■ **WORK TASK**
Find and copy each line of the records where the string "foodsaving" shows up.

[SOURCE DATA]

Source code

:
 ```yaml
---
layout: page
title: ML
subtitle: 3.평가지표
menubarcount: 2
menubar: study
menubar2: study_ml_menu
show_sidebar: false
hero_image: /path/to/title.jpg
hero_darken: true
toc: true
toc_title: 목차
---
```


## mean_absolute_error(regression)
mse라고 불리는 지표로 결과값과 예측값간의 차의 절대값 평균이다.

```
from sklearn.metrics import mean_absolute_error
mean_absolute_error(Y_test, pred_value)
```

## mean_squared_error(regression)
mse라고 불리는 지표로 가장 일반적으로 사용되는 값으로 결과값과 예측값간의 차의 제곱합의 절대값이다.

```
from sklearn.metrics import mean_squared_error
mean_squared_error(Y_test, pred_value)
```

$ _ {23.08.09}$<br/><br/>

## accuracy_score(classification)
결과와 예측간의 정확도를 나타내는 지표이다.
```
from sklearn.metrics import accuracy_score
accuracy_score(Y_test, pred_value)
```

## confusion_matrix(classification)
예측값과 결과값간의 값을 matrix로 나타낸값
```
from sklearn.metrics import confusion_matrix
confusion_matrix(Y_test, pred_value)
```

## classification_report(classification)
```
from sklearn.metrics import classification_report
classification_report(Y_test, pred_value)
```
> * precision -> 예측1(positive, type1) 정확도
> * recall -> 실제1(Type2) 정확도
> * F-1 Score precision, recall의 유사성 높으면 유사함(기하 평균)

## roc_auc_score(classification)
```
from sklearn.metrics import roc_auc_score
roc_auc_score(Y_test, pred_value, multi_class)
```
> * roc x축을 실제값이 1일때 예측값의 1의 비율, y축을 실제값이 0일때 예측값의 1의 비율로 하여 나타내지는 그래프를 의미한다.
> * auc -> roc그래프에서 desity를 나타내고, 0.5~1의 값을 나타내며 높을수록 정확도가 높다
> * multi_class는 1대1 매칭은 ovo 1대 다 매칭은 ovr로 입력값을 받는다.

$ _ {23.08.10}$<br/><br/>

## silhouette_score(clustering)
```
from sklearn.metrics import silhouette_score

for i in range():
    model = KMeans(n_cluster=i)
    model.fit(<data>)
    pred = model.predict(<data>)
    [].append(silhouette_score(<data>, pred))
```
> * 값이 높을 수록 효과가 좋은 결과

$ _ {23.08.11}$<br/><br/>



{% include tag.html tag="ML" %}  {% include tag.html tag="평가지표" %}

[/SOURCE DATA]
[SOURCE DATA]

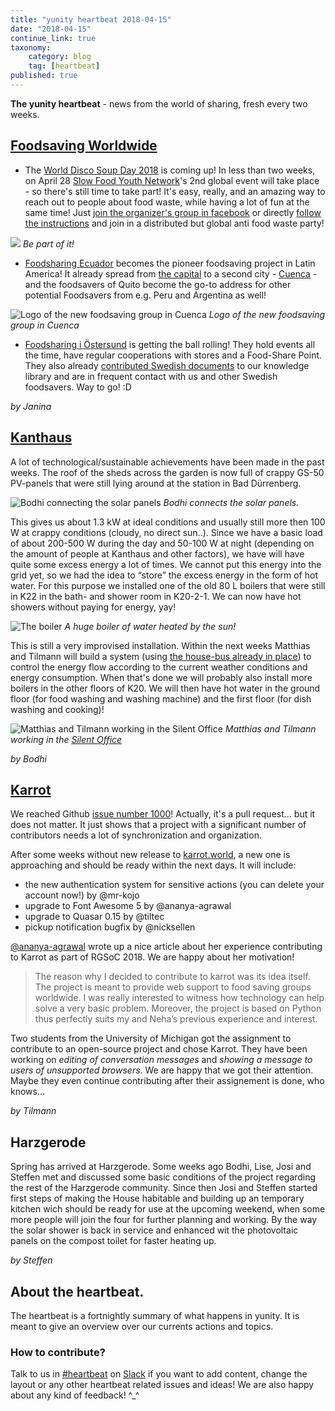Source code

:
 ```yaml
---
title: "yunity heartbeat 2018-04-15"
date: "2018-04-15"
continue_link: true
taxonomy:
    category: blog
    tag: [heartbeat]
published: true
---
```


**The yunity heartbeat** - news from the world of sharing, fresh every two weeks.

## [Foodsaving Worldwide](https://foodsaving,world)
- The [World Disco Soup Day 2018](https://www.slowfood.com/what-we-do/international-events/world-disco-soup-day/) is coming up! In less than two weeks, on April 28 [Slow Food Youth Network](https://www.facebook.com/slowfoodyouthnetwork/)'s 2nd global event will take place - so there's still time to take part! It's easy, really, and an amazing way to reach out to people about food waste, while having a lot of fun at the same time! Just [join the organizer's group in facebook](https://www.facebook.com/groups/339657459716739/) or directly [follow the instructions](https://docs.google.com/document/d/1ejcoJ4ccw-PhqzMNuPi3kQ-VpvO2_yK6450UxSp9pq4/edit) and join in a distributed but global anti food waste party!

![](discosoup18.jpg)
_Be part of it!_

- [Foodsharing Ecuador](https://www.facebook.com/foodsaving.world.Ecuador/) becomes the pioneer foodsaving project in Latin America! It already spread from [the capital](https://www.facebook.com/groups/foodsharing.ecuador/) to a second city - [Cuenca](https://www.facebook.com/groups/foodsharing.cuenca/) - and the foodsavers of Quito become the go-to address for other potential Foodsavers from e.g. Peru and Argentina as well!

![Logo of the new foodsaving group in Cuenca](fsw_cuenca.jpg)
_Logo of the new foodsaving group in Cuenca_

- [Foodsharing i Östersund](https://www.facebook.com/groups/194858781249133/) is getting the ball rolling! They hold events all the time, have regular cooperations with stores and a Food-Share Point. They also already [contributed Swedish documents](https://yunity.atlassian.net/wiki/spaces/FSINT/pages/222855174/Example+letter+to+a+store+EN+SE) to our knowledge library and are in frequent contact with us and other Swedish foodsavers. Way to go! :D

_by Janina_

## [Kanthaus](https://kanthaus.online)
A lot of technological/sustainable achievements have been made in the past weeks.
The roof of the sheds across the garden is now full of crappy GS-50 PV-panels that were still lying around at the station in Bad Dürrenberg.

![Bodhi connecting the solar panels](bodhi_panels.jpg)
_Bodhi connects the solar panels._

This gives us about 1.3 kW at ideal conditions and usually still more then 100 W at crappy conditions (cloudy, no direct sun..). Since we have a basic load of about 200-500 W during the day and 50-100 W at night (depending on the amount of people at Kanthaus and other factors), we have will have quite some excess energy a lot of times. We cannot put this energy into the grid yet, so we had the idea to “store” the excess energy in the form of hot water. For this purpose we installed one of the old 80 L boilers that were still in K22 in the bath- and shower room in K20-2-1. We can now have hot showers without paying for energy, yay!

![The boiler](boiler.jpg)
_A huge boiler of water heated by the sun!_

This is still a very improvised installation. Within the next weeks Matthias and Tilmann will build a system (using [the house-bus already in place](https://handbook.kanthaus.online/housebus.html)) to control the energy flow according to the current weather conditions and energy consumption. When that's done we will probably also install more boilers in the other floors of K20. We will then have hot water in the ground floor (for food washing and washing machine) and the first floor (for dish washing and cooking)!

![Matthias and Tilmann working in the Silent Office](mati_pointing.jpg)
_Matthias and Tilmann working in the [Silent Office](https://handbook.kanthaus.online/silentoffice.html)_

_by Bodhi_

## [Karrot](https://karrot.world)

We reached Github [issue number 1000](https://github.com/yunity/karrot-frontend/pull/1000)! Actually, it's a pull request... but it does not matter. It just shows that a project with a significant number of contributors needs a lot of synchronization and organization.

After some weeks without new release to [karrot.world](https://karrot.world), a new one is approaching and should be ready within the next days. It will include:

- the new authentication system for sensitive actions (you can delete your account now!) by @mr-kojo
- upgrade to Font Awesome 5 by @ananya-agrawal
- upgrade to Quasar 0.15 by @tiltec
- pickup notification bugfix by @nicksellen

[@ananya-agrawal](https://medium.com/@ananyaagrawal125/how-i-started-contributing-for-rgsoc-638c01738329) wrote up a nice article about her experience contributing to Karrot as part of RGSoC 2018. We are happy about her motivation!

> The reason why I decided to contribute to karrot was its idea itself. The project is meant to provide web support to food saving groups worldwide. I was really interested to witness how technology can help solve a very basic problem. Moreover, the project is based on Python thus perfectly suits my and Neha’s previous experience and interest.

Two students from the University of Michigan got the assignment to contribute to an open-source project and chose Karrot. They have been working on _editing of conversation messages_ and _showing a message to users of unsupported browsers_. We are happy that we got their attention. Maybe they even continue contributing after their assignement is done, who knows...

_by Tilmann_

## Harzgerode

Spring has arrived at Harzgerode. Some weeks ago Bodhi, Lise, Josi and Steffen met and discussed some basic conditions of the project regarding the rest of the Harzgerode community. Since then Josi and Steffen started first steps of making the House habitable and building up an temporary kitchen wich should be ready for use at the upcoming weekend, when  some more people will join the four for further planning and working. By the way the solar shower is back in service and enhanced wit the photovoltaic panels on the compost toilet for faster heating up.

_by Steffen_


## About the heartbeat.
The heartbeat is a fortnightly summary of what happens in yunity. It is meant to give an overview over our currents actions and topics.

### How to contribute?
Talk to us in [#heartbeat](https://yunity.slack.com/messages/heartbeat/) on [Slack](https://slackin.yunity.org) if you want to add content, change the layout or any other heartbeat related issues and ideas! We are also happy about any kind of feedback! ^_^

[/SOURCE DATA]

■ **RESPONSE AREA**
## [Foodsaving Worldwide](https://foodsaving,world)
- [Foodsharing Ecuador](https://www.facebook.com/foodsaving.world.Ecuador/) becomes the pioneer foodsaving project in Latin America! It already spread from [the capital](https://www.facebook.com/groups/foodsharing.ecuador/) to a second city - [Cuenca](https://www.facebook.com/groups/foodsharing.cuenca/) - and the foodsavers of Quito become the go-to address for other potential Foodsavers from e.g. Peru and Argentina as well!
![Logo of the new foodsaving group in Cuenca](fsw_cuenca.jpg)
_Logo of the new foodsaving group in Cuenca_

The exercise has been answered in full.